Exercise: Write out only the lines from the start of the entries up to and including the line with "Specifically, I ask"; please skip the pictures.

***** Data

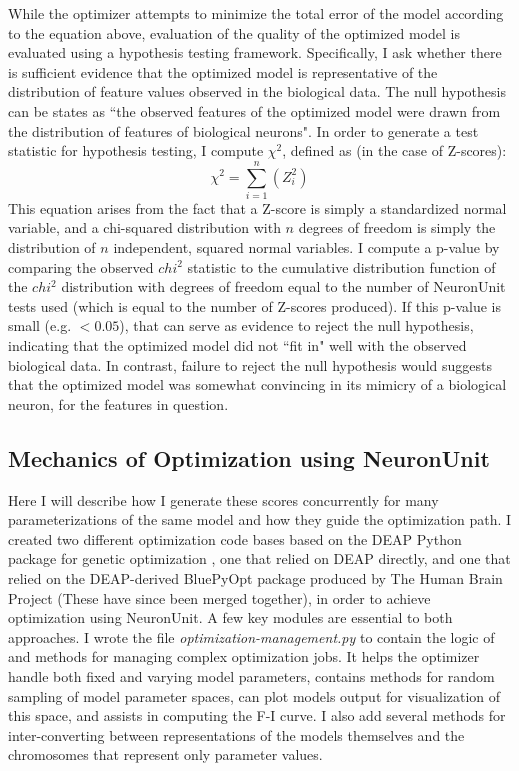 While the optimizer attempts to minimize the total error of the model according to the equation above, evaluation of the quality of the optimized model is evaluated using a hypothesis testing framework.
Specifically, I ask whether there is sufficient evidence that the optimized model is representative of the distribution of feature values observed in the biological data.
The null hypothesis can be states as ``the observed features of the optimized model were drawn from the distribution of features of biological neurons".
In order to generate a test statistic for hypothesis testing, I compute $\chi^{2}$, defined as (in the case of Z-scores):
\begin{equation}
\chi^{2}=\sum\limits_{i=1}^{n}(Z_{i}^{2})
\end{equation}
This equation arises from the fact that a Z-score is simply a standardized normal variable, and a chi-squared distribution with $n$ degrees of freedom is simply the distribution of $n$ independent, squared normal variables.
I compute a p-value by comparing the observed $chi^2$ statistic to the cumulative distribution function of the $chi^2$ distribution with degrees of freedom equal to the number of NeuronUnit tests used (which is equal to the number of Z-scores produced).
If this p-value is small (e.g. $<0.05$), that can serve as evidence to reject the null hypothesis, indicating that the optimized model did not ``fit in" well with the observed biological data.
In contrast, failure to reject the null hypothesis would suggests that the optimized model was somewhat convincing in its mimicry of a biological neuron, for the features in question.

\subsection{Mechanics of Optimization using NeuronUnit}
Here I will describe how I generate these scores concurrently for many parameterizations of the same model and how they guide the optimization path.
I created two different optimization code bases based on the DEAP Python package for genetic optimization \citep{DEAP_JMLR2012}, one that relied on DEAP directly, and one that relied on the DEAP-derived BluePyOpt package produced by The Human Brain Project \citep{bluepyopt} (These have since been merged together), in order to achieve optimization using NeuronUnit.
A few key modules are essential to both approaches.
I wrote the file \emph{optimization-management.py} to contain the logic of and methods for managing complex optimization jobs.
It helps the optimizer handle both fixed and varying  model parameters, contains methods for random sampling of model parameter spaces, can plot models output for visualization of this space, and assists in computing the F-I curve.
I also add several methods for inter-converting between representations of the models themselves and the chromosomes that represent only parameter values.

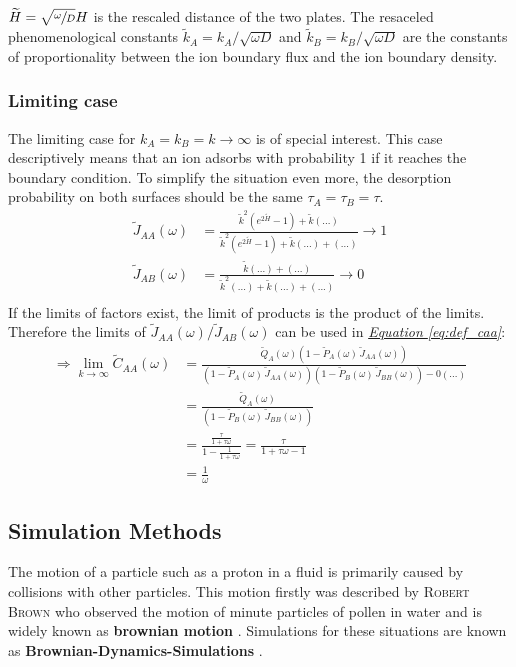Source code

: \documentclass[a4paper, parskip=half]{scrartcl}
\newcommand{\person}[1]{%
	\textsc{#1}%
}
\newcommand{\effect}[1]{%
	\textbf{#1}%
}
\newcommand{\myEqRef}[1]{\textit{\hyperref[eq:#1]{Equation \ref*{eq:#1}}}}
\newcommand{\myEqLabel}[1]{\label{eq:#1}}
\begin{document}
$\widetilde{H} = \sqrt{\sfrac{\omega}{D}} H$ is the rescaled distance of the two plates. The resaceled phenomenological constants $\widetilde{k}_A = k_A / \sqrt{\omega D}$ and $\widetilde{k}_B = k_B / \sqrt{\omega D}$ are the constants of proportionality between the ion boundary flux and the ion boundary density.
\subsubsection{Limiting case}
The limiting case for $k_A = k_B = k \rightarrow \infty$ is of special interest. This case descriptively means that an ion adsorbs with probability 1 if it reaches the boundary condition. To simplify the situation even more, the desorption probability on both surfaces should be the same $\tau_A = \tau_B = \tau$.
\begin{align}
\widetilde{J}_{AA}(\omega) &= \frac{\widetilde{k}^2 \left(e^{2\widetilde{H}} - 1\right) + \widetilde{k}(...)}{\widetilde{k}^2 \left(e^{2\widetilde{H}} - 1\right) + \widetilde{k}(...) + (...)} \rightarrow 1\\
\widetilde{J}_{AB}(\omega) &= \frac{\widetilde{k}(...) + (...)}{\widetilde{k}^2(...) + \widetilde{k}(...) + (...)} \rightarrow 0\\
\end{align}
If the limits of factors exist, the limit of products is the product of the limits. Therefore the limits of $\widetilde{J}_{AA}(\omega)/\widetilde{J}_{AB}(\omega)$ can be used in \myEqRef{def_caa}:
\begin{align}
\Rightarrow \lim_{k\rightarrow\infty} \widetilde{C}_{AA}(\omega) &= \frac{\widetilde{Q}_A(\omega)\left(1 - \widetilde{P}_A(\omega)\, \widetilde{J}_{AA}(\omega) \right)}{\left(1 - \widetilde{P}_A(\omega)\, \widetilde{J}_{AA}(\omega) \right)\left(1 - \widetilde{P}_B(\omega)\, \widetilde{J}_{BB}(\omega) \right) - 0(...)}\\
&= \frac{\widetilde{Q}_A(\omega)}{\left(1 - \widetilde{P}_B(\omega)\, \widetilde{J}_{BB}(\omega) \right)}\\
&= \frac{\frac{\tau}{1+\tau\omega}}{1-\frac{1}{1+\tau\omega}} = \frac{\tau}{1+\tau\omega - 1}\\
&= \frac{1}{\omega} \myEqLabel{analytic_caa}
\end{align}
\newpage
\subsection{Simulation Methods}
The motion of a particle such as a proton in a fluid is primarily  caused by collisions with other particles. This motion firstly was described by \person{Robert Brown} who observed the motion of minute particles of pollen in water and is widely known as \effect{brownian motion}. Simulations for these situations are known as \effect{Brownian-Dynamics-Simulations}.
\end{document}
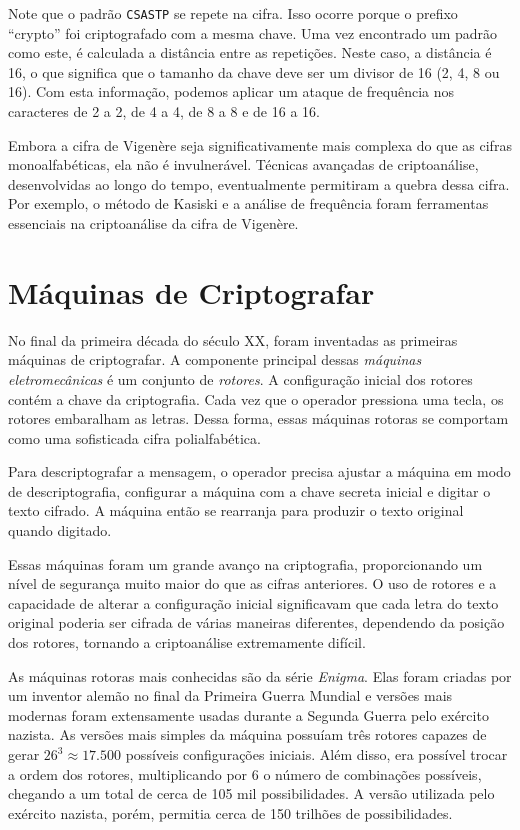 Note que o padrão {\tt CSASTP} se repete na cifra.
Isso ocorre porque o prefixo ``crypto'' foi criptografado com a mesma chave.
Uma vez encontrado um padrão como este, é calculada a distância entre as repetições.
Neste caso, a distância é 16, o que significa que o tamanho da chave deve ser um divisor de 16 (2, 4, 8 ou 16).
Com esta informação, podemos aplicar um ataque de frequência nos caracteres de 2 a 2, de 4 a 4, de 8 a 8 e de 16 a 16.

Embora a cifra de Vigenère seja significativamente mais complexa do que as cifras monoalfabéticas, ela não é invulnerável.
Técnicas avançadas de criptoanálise, desenvolvidas ao longo do tempo, eventualmente permitiram a quebra dessa cifra.
Por exemplo, o método de Kasiski e a análise de frequência foram ferramentas essenciais na criptoanálise da cifra de Vigenère.

\section{Máquinas de Criptografar}
\label{sec:maquinas}

No final da primeira década do século XX, foram inventadas as primeiras máquinas de criptografar.
A componente principal dessas {\em máquinas eletromecânicas} é um conjunto de {\em rotores}.
A configuração inicial dos rotores contém a chave da criptografia.
Cada vez que o operador pressiona uma tecla, os rotores embaralham as letras.
Dessa forma, essas máquinas rotoras se comportam como uma sofisticada cifra polialfabética.

Para descriptografar a mensagem, o operador precisa ajustar a máquina em modo de descriptografia, configurar a máquina com a chave secreta inicial e digitar o texto cifrado.
A máquina então se rearranja para produzir o texto original quando digitado.

Essas máquinas foram um grande avanço na criptografia, proporcionando um nível de segurança muito maior do que as cifras anteriores.
O uso de rotores e a capacidade de alterar a configuração inicial significavam que cada letra do texto original poderia ser cifrada de várias maneiras diferentes, dependendo da posição dos rotores, tornando a criptoanálise extremamente difícil.

As máquinas rotoras mais conhecidas são da série {\em Enigma}.
Elas foram criadas por um inventor alemão no final da Primeira Guerra Mundial e versões mais modernas foram extensamente usadas durante a Segunda Guerra pelo exército nazista.
As versões mais simples da máquina possuíam três rotores capazes de gerar $26^3 \approx 17.500$ possíveis configurações iniciais.
Além disso, era possível trocar a ordem dos rotores, multiplicando por 6 o número de combinações possíveis, chegando a um total de cerca de 105 mil possibilidades.
A versão utilizada pelo exército nazista, porém, permitia cerca de 150 trilhões de possibilidades.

**********

Response to the exercise:
 While the optimizer attempts to minimize the total error of the model according to the equation above, evaluation of the quality of the optimized model is evaluated using a hypothesis testing framework.
Specifically, I ask whether there is sufficient evidence that the optimized model is representative of the distribution of feature values observed in the biological data.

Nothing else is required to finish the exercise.